I'm struggling with some R code that I'm sure must be able to written using one of the apply series of functions, but I can't work out how.
I have a dataframe listing many sites at which I have measurements. This data frame has various pieces of metadata (including the site name), as well as aggregate statistics for that site. I need to select many different groups of sites using the values in the metadata, then get hold of the original raw data (that is, every single observation from each of the sites) and calculate statistics on that.
The selection criteria for these groups are quite complex, and I'm basically doing every possible combination of various different subsets, so I thought it was best to do this via the intersection of indices.

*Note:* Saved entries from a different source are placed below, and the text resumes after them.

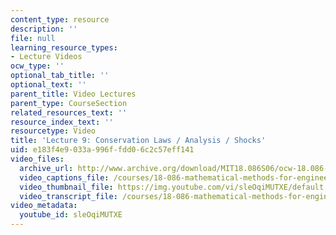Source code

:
 ```yaml
---
content_type: resource
description: ''
file: null
learning_resource_types:
- Lecture Videos
ocw_type: ''
optional_tab_title: ''
optional_text: ''
parent_title: Video Lectures
parent_type: CourseSection
related_resources_text: ''
resource_index_text: ''
resourcetype: Video
title: 'Lecture 9: Conservation Laws / Analysis / Shocks'
uid: e183f4e9-033a-996f-fdd0-6c2c57eff141
video_files:
  archive_url: http://www.archive.org/download/MIT18.086S06/ocw-18.086-27feb2006-220k.mp4
  video_captions_file: /courses/18-086-mathematical-methods-for-engineers-ii-spring-2006/c05bc0cdc06e5b6c95e64ba515e016e2_sleOqiMUTXE.vtt
  video_thumbnail_file: https://img.youtube.com/vi/sleOqiMUTXE/default.jpg
  video_transcript_file: /courses/18-086-mathematical-methods-for-engineers-ii-spring-2006/b460df40576dff14f8b5b47314bc119a_sleOqiMUTXE.pdf
video_metadata:
  youtube_id: sleOqiMUTXE
---
```

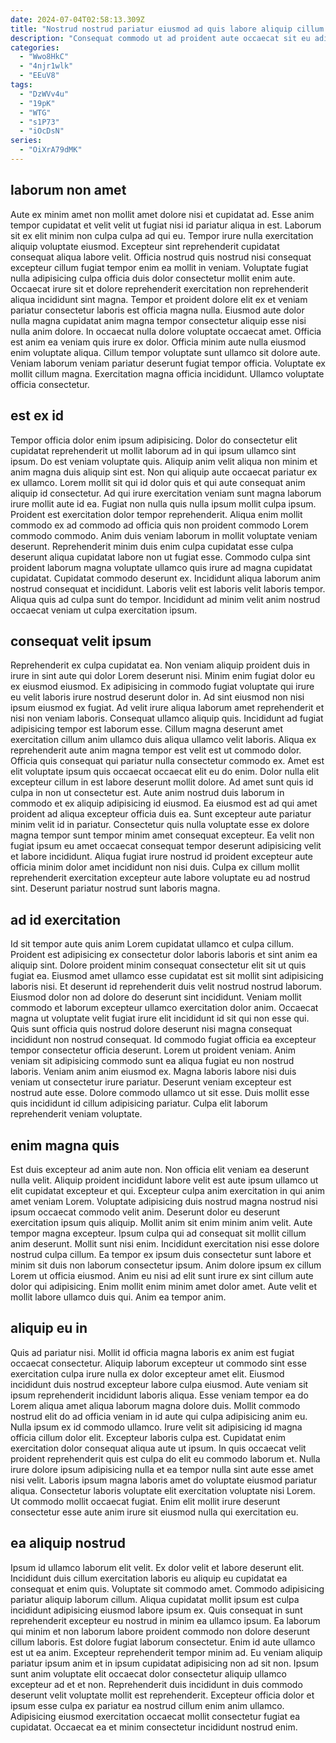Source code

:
 ```yaml
---
date: 2024-07-04T02:58:13.309Z
title: "Nostrud nostrud pariatur eiusmod ad quis labore aliquip cillum consequat Lorem reprehenderit voluptate."
description: "Consequat commodo ut ad proident aute occaecat sit eu adipisicing excepteur ipsum in reprehenderit dolor do. Aliquip duis nulla culpa minim ut."
categories:
  - "Wwo8HkC"
  - "4njr1wlk"
  - "EEuV8"
tags:
  - "DzWVv4u"
  - "19pK"
  - "WTG"
  - "s1P73"
  - "iOcDsN"
series:
  - "OiXrA79dMK"
---
```



## laborum non amet

Aute ex minim amet non mollit amet dolore nisi et cupidatat ad. Esse anim tempor cupidatat et velit velit ut fugiat nisi id pariatur aliqua in est. Laborum sit ex elit minim non culpa culpa ad qui eu. Tempor irure nulla exercitation aliquip voluptate eiusmod.
Excepteur sint reprehenderit cupidatat consequat aliqua labore velit. Officia nostrud quis nostrud nisi consequat excepteur cillum fugiat tempor enim ea mollit in veniam. Voluptate fugiat nulla adipisicing culpa officia duis dolor consectetur mollit enim aute. Occaecat irure sit et dolore reprehenderit exercitation non reprehenderit aliqua incididunt sint magna. Tempor et proident dolore elit ex et veniam pariatur consectetur laboris est officia magna nulla. Eiusmod aute dolor nulla magna cupidatat anim magna tempor consectetur aliquip esse nisi nulla anim dolore. In occaecat nulla dolore voluptate occaecat amet. Officia est anim ea veniam quis irure ex dolor.
Officia minim aute nulla eiusmod enim voluptate aliqua. Cillum tempor voluptate sunt ullamco sit dolore aute. Veniam laborum veniam pariatur deserunt fugiat tempor officia. Voluptate ex mollit cillum magna. Exercitation magna officia incididunt. Ullamco voluptate officia consectetur.

## est ex id

Tempor officia dolor enim ipsum adipisicing. Dolor do consectetur elit cupidatat reprehenderit ut mollit laborum ad in qui ipsum ullamco sint ipsum. Do est veniam voluptate quis. Aliquip anim velit aliqua non minim et anim magna duis aliquip sint est. Non qui aliquip aute occaecat pariatur ex ex ullamco. Lorem mollit sit qui id dolor quis et qui aute consequat anim aliquip id consectetur. Ad qui irure exercitation veniam sunt magna laborum irure mollit aute id ea.
Fugiat non nulla quis nulla ipsum mollit culpa ipsum. Proident est exercitation dolor tempor reprehenderit. Aliqua enim mollit commodo ex ad commodo ad officia quis non proident commodo Lorem commodo commodo. Anim duis veniam laborum in mollit voluptate veniam deserunt. Reprehenderit minim duis enim culpa cupidatat esse culpa deserunt aliqua cupidatat labore non ut fugiat esse.
Commodo culpa sint proident laborum magna voluptate ullamco quis irure ad magna cupidatat cupidatat. Cupidatat commodo deserunt ex. Incididunt aliqua laborum anim nostrud consequat et incididunt. Laboris velit est laboris velit laboris tempor. Aliqua quis ad culpa sunt do tempor. Incididunt ad minim velit anim nostrud occaecat veniam ut culpa exercitation ipsum.

## consequat velit ipsum

Reprehenderit ex culpa cupidatat ea. Non veniam aliquip proident duis in irure in sint aute qui dolor Lorem deserunt nisi. Minim enim fugiat dolor eu ex eiusmod eiusmod. Ex adipisicing in commodo fugiat voluptate qui irure eu velit laboris irure nostrud deserunt dolor in. Ad sint eiusmod non nisi ipsum eiusmod ex fugiat. Ad velit irure aliqua laborum amet reprehenderit et nisi non veniam laboris. Consequat ullamco aliquip quis. Incididunt ad fugiat adipisicing tempor est laborum esse.
Cillum magna deserunt amet exercitation cillum anim ullamco duis aliqua ullamco velit laboris. Aliqua ex reprehenderit aute anim magna tempor est velit est ut commodo dolor. Officia quis consequat qui pariatur nulla consectetur commodo ex. Amet est elit voluptate ipsum quis occaecat occaecat elit eu do enim. Dolor nulla elit excepteur cillum in est labore deserunt mollit dolore. Ad amet sunt quis id culpa in non ut consectetur est. Aute anim nostrud duis laborum in commodo et ex aliquip adipisicing id eiusmod.
Ea eiusmod est ad qui amet proident ad aliqua excepteur officia duis ea. Sunt excepteur aute pariatur minim velit id in pariatur. Consectetur quis nulla voluptate esse ex dolore magna tempor sunt tempor minim amet consequat excepteur. Ea velit non fugiat ipsum eu amet occaecat consequat tempor deserunt adipisicing velit et labore incididunt. Aliqua fugiat irure nostrud id proident excepteur aute officia minim dolor amet incididunt non nisi duis. Culpa ex cillum mollit reprehenderit exercitation excepteur aute labore voluptate eu ad nostrud sint. Deserunt pariatur nostrud sunt laboris magna.

## ad id exercitation

Id sit tempor aute quis anim Lorem cupidatat ullamco et culpa cillum. Proident est adipisicing ex consectetur dolor laboris laboris et sint anim ea aliquip sint. Dolore proident minim consequat consectetur elit sit ut quis fugiat ea. Eiusmod amet ullamco esse cupidatat est sit mollit sint adipisicing laboris nisi. Et deserunt id reprehenderit duis velit nostrud nostrud laborum. Eiusmod dolor non ad dolore do deserunt sint incididunt.
Veniam mollit commodo et laborum excepteur ullamco exercitation dolor anim. Occaecat magna ut voluptate velit fugiat irure elit incididunt id sit qui non esse qui. Quis sunt officia quis nostrud dolore deserunt nisi magna consequat incididunt non nostrud consequat. Id commodo fugiat officia ea excepteur tempor consectetur officia deserunt.
Lorem ut proident veniam. Anim veniam sit adipisicing commodo sunt ea aliqua fugiat eu non nostrud laboris. Veniam anim anim eiusmod ex. Magna laboris labore nisi duis veniam ut consectetur irure pariatur. Deserunt veniam excepteur est nostrud aute esse. Dolore commodo ullamco ut sit esse. Duis mollit esse quis incididunt id cillum adipisicing pariatur. Culpa elit laborum reprehenderit veniam voluptate.

## enim magna quis

Est duis excepteur ad anim aute non. Non officia elit veniam ea deserunt nulla velit. Aliquip proident incididunt labore velit est aute ipsum ullamco ut elit cupidatat excepteur et qui. Excepteur culpa anim exercitation in qui anim amet veniam Lorem. Voluptate adipisicing duis nostrud magna nostrud nisi ipsum occaecat commodo velit anim. Deserunt dolor eu deserunt exercitation ipsum quis aliquip. Mollit anim sit enim minim anim velit. Aute tempor magna excepteur.
Ipsum culpa qui ad consequat sit mollit cillum anim deserunt. Mollit sunt nisi enim. Incididunt exercitation nisi esse dolore nostrud culpa cillum. Ea tempor ex ipsum duis consectetur sunt labore et minim sit duis non laborum consectetur ipsum. Anim dolore ipsum ex cillum Lorem ut officia eiusmod.
Anim eu nisi ad elit sunt irure ex sint cillum aute dolor qui adipisicing. Enim mollit enim minim amet dolor amet. Aute velit et mollit labore ullamco duis qui. Anim ea tempor anim.

## aliquip eu in

Quis ad pariatur nisi. Mollit id officia magna laboris ex anim est fugiat occaecat consectetur. Aliquip laborum excepteur ut commodo sint esse exercitation culpa irure nulla ex dolor excepteur amet elit. Eiusmod incididunt duis nostrud excepteur labore culpa eiusmod. Aute veniam sit ipsum reprehenderit incididunt laboris aliqua.
Esse veniam tempor ea do Lorem aliqua amet aliqua laborum magna dolore duis. Mollit commodo nostrud elit do ad officia veniam in id aute qui culpa adipisicing anim eu. Nulla ipsum ex id commodo ullamco. Irure velit sit adipisicing id magna officia cillum dolor elit. Excepteur laboris culpa est. Cupidatat enim exercitation dolor consequat aliqua aute ut ipsum. In quis occaecat velit proident reprehenderit quis est culpa do elit eu commodo laborum et.
Nulla irure dolore ipsum adipisicing nulla et ea tempor nulla sint aute esse amet nisi velit. Laboris ipsum magna laboris amet do voluptate eiusmod pariatur aliqua. Consectetur laboris voluptate elit exercitation voluptate nisi Lorem. Ut commodo mollit occaecat fugiat. Enim elit mollit irure deserunt consectetur esse aute anim irure sit eiusmod nulla qui exercitation eu.

## ea aliquip nostrud

Ipsum id ullamco laborum elit velit. Ex dolor velit et labore deserunt elit. Incididunt duis cillum exercitation laboris eu aliquip eu cupidatat ea consequat et enim quis. Voluptate sit commodo amet.
Commodo adipisicing pariatur aliquip laborum cillum. Aliqua cupidatat mollit ipsum est culpa incididunt adipisicing eiusmod labore ipsum ex. Quis consequat in sunt reprehenderit excepteur eu nostrud in minim ea ullamco ipsum. Ea laborum qui minim et non laborum labore proident commodo non dolore deserunt cillum laboris. Est dolore fugiat laborum consectetur. Enim id aute ullamco est ut ea anim.
Excepteur reprehenderit tempor minim ad. Eu veniam aliquip pariatur ipsum anim et in ipsum cupidatat adipisicing non ad sit non. Ipsum sunt anim voluptate elit occaecat dolor consectetur aliquip ullamco excepteur ad et et non. Reprehenderit duis incididunt in duis commodo deserunt velit voluptate mollit est reprehenderit. Excepteur officia dolor et ipsum esse culpa ex pariatur ea nostrud cillum enim anim ullamco. Adipisicing eiusmod exercitation occaecat mollit consectetur fugiat ea cupidatat. Occaecat ea et minim consectetur incididunt nostrud enim.

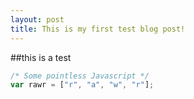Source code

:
 ```yaml
---
layout: post
title: This is my first test blog post!
---
```


##this is a test

```javascript
/* Some pointless Javascript */
var rawr = ["r", "a", "w", "r"];
```
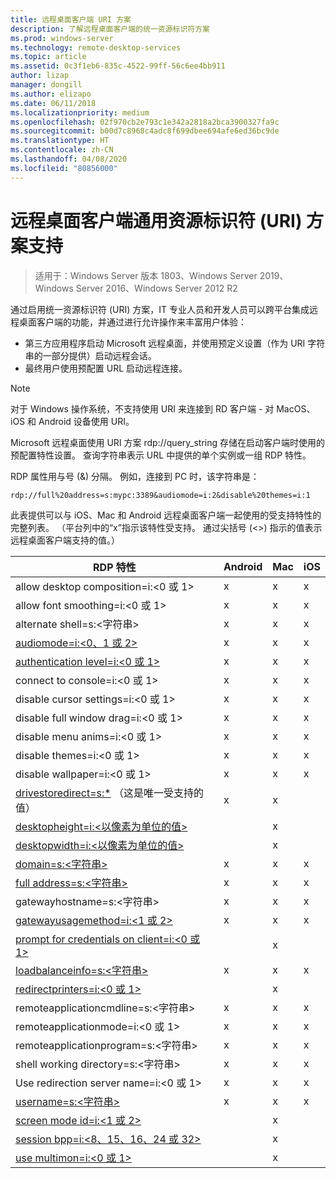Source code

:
 ```yaml
---
title: 远程桌面客户端 URI 方案
description: 了解远程桌面客户端的统一资源标识符方案
ms.prod: windows-server
ms.technology: remote-desktop-services
ms.topic: article
ms.assetid: 0c3f1eb6-835c-4522-99ff-56c6ee4bb911
author: lizap
manager: dongill
ms.author: elizapo
ms.date: 06/11/2018
ms.localizationpriority: medium
ms.openlocfilehash: 02f970cb2e793c1e342a2818a2bca3900327fa9c
ms.sourcegitcommit: b00d7c8968c4adc8f699dbee694afe6ed36bc9de
ms.translationtype: HT
ms.contentlocale: zh-CN
ms.lasthandoff: 04/08/2020
ms.locfileid: "80856000"
---
```

# <a name="remote-desktop-client-universal-resource-identifier-uri-scheme-support"></a>远程桌面客户端通用资源标识符 (URI) 方案支持

>适用于：Windows Server 版本 1803、Windows Server 2019、Windows Server 2016、Windows Server 2012 R2

通过启用统一资源标识符 (URI) 方案，IT 专业人员和开发人员可以跨平台集成远程桌面客户端的功能，并通过进行允许操作来丰富用户体验： 

- 第三方应用程序启动 Microsoft 远程桌面，并使用预定义设置（作为 URI 字符串的一部分提供）启动远程会话。
- 最终用户使用预配置 URL 启动远程连接。

>[!NOTE]
> 对于 Windows 操作系统，不支持使用 URI 来连接到 RD 客户端 - 对 MacOS、 iOS 和 Android 设备使用 URI。

Microsoft 远程桌面使用 URI 方案 rdp://query_string 存储在启动客户端时使用的预配置特性设置。 查询字符串表示 URL 中提供的单个实例或一组 RDP 特性。 

RDP 属性用与号 (&) 分隔。 例如，连接到 PC 时，该字符串是：

```
rdp://full%20address=s:mypc:3389&audiomode=i:2&disable%20themes=i:1
```

此表提供可以与 iOS、Mac 和 Android 远程桌面客户端一起使用的受支持特性的完整列表。 （平台列中的“x”指示该特性受支持。 通过尖括号 (<>) 指示的值表示远程桌面客户端支持的值。）

| **RDP 特性**                                           | **Android** | **Mac** | **iOS** |
|---------------------------------------------------------|---------|-----|-----|
| allow desktop composition=i:&lt;0 或 1&gt;                    | x       | x   | x   |
| allow font smoothing=i:<0 或 1&gt;                         | x       | x   | x   |
| alternate shell=s:&lt;字符串&gt;                              | x       | x   | x   |
| [audiomode=i:&lt;0、1 或 2&gt;](https://technet.microsoft.com/library/ff393707.aspx)                                | x       | x   | x   |
| [authentication level=i:&lt;0 或 1&gt;](https://technet.microsoft.com/library/ff393709.aspx)                         | x       | x   | x   |
| connect to console=i:&lt;0 或 1&gt;                           | x       | x   | x   |
| disable cursor settings=i:&lt;0 或 1&gt;                      | x       | x   | x   |
| disable full window drag=i:&lt;0 或 1&gt;                     | x       | x   | x   |
| disable menu anims=i:&lt;0 或 1&gt;                           | x       | x   | x   |
| disable themes=i:&lt;0 或 1&gt;                               | x       | x   | x   |
| disable wallpaper=i:&lt;0 或 1&gt;                            | x       | x   | x   |
| [drivestoredirect=s:*](https://technet.microsoft.com/library/ff393728(v=ws.10).aspx) （这是唯一受支持的值） | x       | x   |     |
| [desktopheight=i:&lt;以像素为单位的值&gt;](https://technet.microsoft.com/library/ff393702.aspx)                       |         | x   |     |
| [desktopwidth=i:&lt;以像素为单位的值&gt;](https://technet.microsoft.com/library/ff393697.aspx)                        |         | x   |     |
| [domain=s:&lt;字符串&gt;](https://technet.microsoft.com/library/ff393673.aspx)                           | x | x | x |
| [full address=s:&lt;字符串&gt;](https://technet.microsoft.com/library/ff393661.aspx)                     | x | x | x |
| gatewayhostname=s:&lt;字符串&gt;                  | x | x | x |
| [gatewayusagemethod=i:&lt;1 或 2&gt;](https://msdn.microsoft.com/aa381329.aspx)               | x | x | x |
| [prompt for credentials on client=i:&lt;0 或 1&gt;](https://technet.microsoft.com/library/ff393660(v=ws.10).aspx) |   | x |   |
| [loadbalanceinfo=s:&lt;字符串&gt;](https://technet.microsoft.com/library/ff393684.aspx)                  | x | x | x |
| [redirectprinters=i:&lt;0 或 1&gt;](https://technet.microsoft.com/library/ff393671(v=ws.10).aspx)                 |   | x |   |
| remoteapplicationcmdline=s:&lt;字符串&gt;         | x | x | x |
| remoteapplicationmode=i:&lt;0 或 1&gt;            | x | x | x |
| remoteapplicationprogram=s:&lt;字符串&gt;         | x | x | x |
| shell working directory=s:&lt;字符串&gt;          | x | x | x |
| Use redirection server name=i:&lt;0 或 1&gt;      | x | x | x |
| [username=s:&lt;字符串&gt;](https://technet.microsoft.com/library/ff393678.aspx)                         | x | x | x |
| [screen mode id=i:&lt;1 或 2&gt;](https://technet.microsoft.com/library/ff393692.aspx)                   |   | x |   |
| [session bpp=i:&lt;8、15、16、24 或 32&gt;](https://technet.microsoft.com/library/ff393680.aspx)        |   | x |   |
| [use multimon=i:&lt;0 或 1&gt;](https://technet.microsoft.com/library/ff393695(v=ws.10).aspx)          |   | x |   |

So, my code looks like:
# Calculate indices for each of the selection criteria
sets = list(All=1:nrow(df), UK=which(ClassifiedValAERONET$UK == 1))
cat_excluded = list(None=1:nrow(df), Separated=which(ClassifiedValAERONET$Category1_SmallIsland == 0 & ClassifiedValAERONET$Category2_SeparatedLandMass == 0))
# Loop over all combinations of the categories above,
# intersect and then calculate the statistics
for (i in 1:length(sets))
{
for (j in 1:length(cat_excluded))
{
ind = intersect(unlist(sets[i]), unlist(cat_excluded[j]))
ind <- unlist(ind)
print(get_stats(ind))
print("-------------------------------------")
}
}
In this code, I put the indices that match various conditions into lists, then have a nested for loop over these two lists (to get all combinations), intersect the indices to get the rows that match both conditions and then pass these to a function which extracts all of the original data for the stations with those indices, and then calculates the statistics. The results from this function are a list with various statistics in it:
List of 8
$ rmse : num 1.5
$ err_mean : num 0.631
$ err_sd : num 1.37
$ perc_err_mean: num 3.79
$ perc_err_sd : num 10.1
$ m : num 0.949
$ R2 : num 0.993
$ n : int 9163
I then want to put all of the results from each iteration of the nested loop into one data frame, so I have the statistics (rmse
, err_mean
etc) as the columns and each different combination of conditions (sets$All
, cats_excluded$Any
etc) as the rows. Of course, somehow I need to add extra columns to this data frame to say exactly which conditions were used for that row.
I'm pretty sure the way I'm doing this isn't the best way, but I'm not sure how to go about doing this in a 'proper R way'. I deliberately put my statistical calculations in a function so that I could use with apply (or similar), but I can't see what I can apply this over. If I could apply over a data frame with all of the combinations of the categories already in it (see sketch below) then that would be a good start, but I've no idea how to create one of those.
+-----+-----------+
| Set | Excluded |
+-----+-----------+
| All | None |
| All | Separated |
| UK | None |
| UK | Separated |
+-----+-----------+
The ideal final result would be something like:
+-----+-----------+------+--------+-------+
| Set | Excluded | RMSE | Perc_E | Max_E |
+-----+-----------+------+--------+-------+
| All | None | 2.53 | 0.65 | 34.5 |
| All | Separated | 1.87 | 0.54 | 9.87 |
| UK | None | 4.53 | 0.1 | 3.62 |
| UK | Separated | 1.23 | 0.87 | 6.78 |
+-----+-----------+------+--------+-------+
(Although in real life there would be five columns for the various criteria, and about ten columns for statistics)
I hope this has made some sort of sense - any advice would be greatly appreciated.